In the 200s, the focus needed to shift again, and in 1994, they foresaw this, under pressures of globalisation, technology shifts, changes in customer expectations, deregulation, and new entrants into markets. Corporations would increasingly need to answer long term questions about where they will be in the future. And if they don’t have the answers, then someone would surely displace them.

Companies, Hamel and Prahalad said, should no longer seek to optimise their position within a fixed market, but should rather either change the rules of their industry altogether, or go and find new markets to conquer.

Hamel distinguishes between:

  • Rule Makers
    These are the founders of their industries, who built dominance by an audacious and concerted move into a new or emerging space. Henry Ford, whom we covered two weeks ago is a great example.
  • Rule Takers
    These are the fast followers – companies that copied successful Rule Makers and also built a strong presence in the same market, largely by taking an established formula, and applying it well. Some would never catch up their rule maker. Others would find substantial improvements or deploy sufficient hunger, to overtake the incumbent leader.
  • Rule Breakers
    These are businesses that disrupted the rules by which the incumbents play. They do things sufficiently differently to rock the market and change it forever. Some have been driven by technological advances, but others have been equally radical by simply applying new thinking. Virgin Airlines and then EasyJet each disrupt the British Airways near-monopoly n the UK, for example.

Strategy as Revolution

Nowhere is this clearer than in Hamel’s 1996 solo HBR article, ‘Strategy as Revolution‘. It seems to me that this article really set the scene for ten years later when Hamel co-founded the Management Innovation Exchange (MIX). Here, he put forward ten principles to consider, if you want to create a truly innovative strategy.

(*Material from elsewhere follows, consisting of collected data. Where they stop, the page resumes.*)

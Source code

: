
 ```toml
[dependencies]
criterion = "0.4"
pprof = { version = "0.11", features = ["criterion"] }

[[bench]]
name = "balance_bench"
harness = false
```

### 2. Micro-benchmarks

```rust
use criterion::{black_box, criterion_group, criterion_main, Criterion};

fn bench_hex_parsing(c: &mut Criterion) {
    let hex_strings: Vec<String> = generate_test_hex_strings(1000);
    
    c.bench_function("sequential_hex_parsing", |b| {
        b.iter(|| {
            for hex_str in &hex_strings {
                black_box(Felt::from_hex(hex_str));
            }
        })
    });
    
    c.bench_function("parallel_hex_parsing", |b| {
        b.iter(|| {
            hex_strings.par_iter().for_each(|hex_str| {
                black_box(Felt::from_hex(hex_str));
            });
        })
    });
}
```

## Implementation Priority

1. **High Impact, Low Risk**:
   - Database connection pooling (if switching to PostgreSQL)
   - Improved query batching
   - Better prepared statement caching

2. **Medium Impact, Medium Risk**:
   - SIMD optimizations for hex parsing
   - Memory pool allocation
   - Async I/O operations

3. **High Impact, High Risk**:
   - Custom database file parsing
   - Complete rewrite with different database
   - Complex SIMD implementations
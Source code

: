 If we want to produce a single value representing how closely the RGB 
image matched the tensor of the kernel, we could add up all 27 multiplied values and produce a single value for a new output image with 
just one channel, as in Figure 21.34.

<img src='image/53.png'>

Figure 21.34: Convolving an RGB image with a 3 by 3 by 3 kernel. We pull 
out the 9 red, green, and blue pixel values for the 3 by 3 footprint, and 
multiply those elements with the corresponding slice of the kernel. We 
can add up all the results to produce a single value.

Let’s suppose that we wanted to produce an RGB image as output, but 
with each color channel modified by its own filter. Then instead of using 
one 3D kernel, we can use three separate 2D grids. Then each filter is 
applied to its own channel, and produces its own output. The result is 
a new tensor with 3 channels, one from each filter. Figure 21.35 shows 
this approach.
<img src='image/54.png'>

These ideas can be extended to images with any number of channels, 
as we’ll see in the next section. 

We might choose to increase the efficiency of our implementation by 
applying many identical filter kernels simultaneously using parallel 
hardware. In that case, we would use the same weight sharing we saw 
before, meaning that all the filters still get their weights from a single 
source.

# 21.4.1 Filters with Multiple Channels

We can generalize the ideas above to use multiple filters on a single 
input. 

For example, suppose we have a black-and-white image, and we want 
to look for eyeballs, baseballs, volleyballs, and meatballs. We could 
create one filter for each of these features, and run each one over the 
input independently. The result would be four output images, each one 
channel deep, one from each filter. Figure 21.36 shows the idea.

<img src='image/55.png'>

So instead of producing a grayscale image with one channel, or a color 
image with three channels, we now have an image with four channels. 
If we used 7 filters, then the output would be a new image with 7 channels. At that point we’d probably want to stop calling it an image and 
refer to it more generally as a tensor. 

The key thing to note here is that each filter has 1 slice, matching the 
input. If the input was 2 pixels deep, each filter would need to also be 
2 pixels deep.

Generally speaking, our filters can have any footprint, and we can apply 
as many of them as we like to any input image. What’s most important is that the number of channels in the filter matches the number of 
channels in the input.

I’ll pick out four:

  1. Distinguish between ritualised, calendar-driven strategic planning from the true practice of challenge and investigation that leads to real strategy.
  2. Harness revolutionary ideas throughout the company, because many of the staunchest defenders of old and comfortable orthodoxies are at the top of the organisation.
  3. Don’t worry about making change. Instead, focus on engagement with the people who can make the change happen.
  4. Embrace surprise: you don’t need to plan the whole route or even be sure of the ultimate destination. The direction is the strategy.

Conclusion

It’s too soon to write a conclusion on Hamel. His focus on disruption has helped many businesses change, but it is not clear whether he is riding the wave, or controlling the wave machine. If you want a constant stream of stimulation and challenge though, it is well worth checking out and even participating in his Management Innovation Exchange.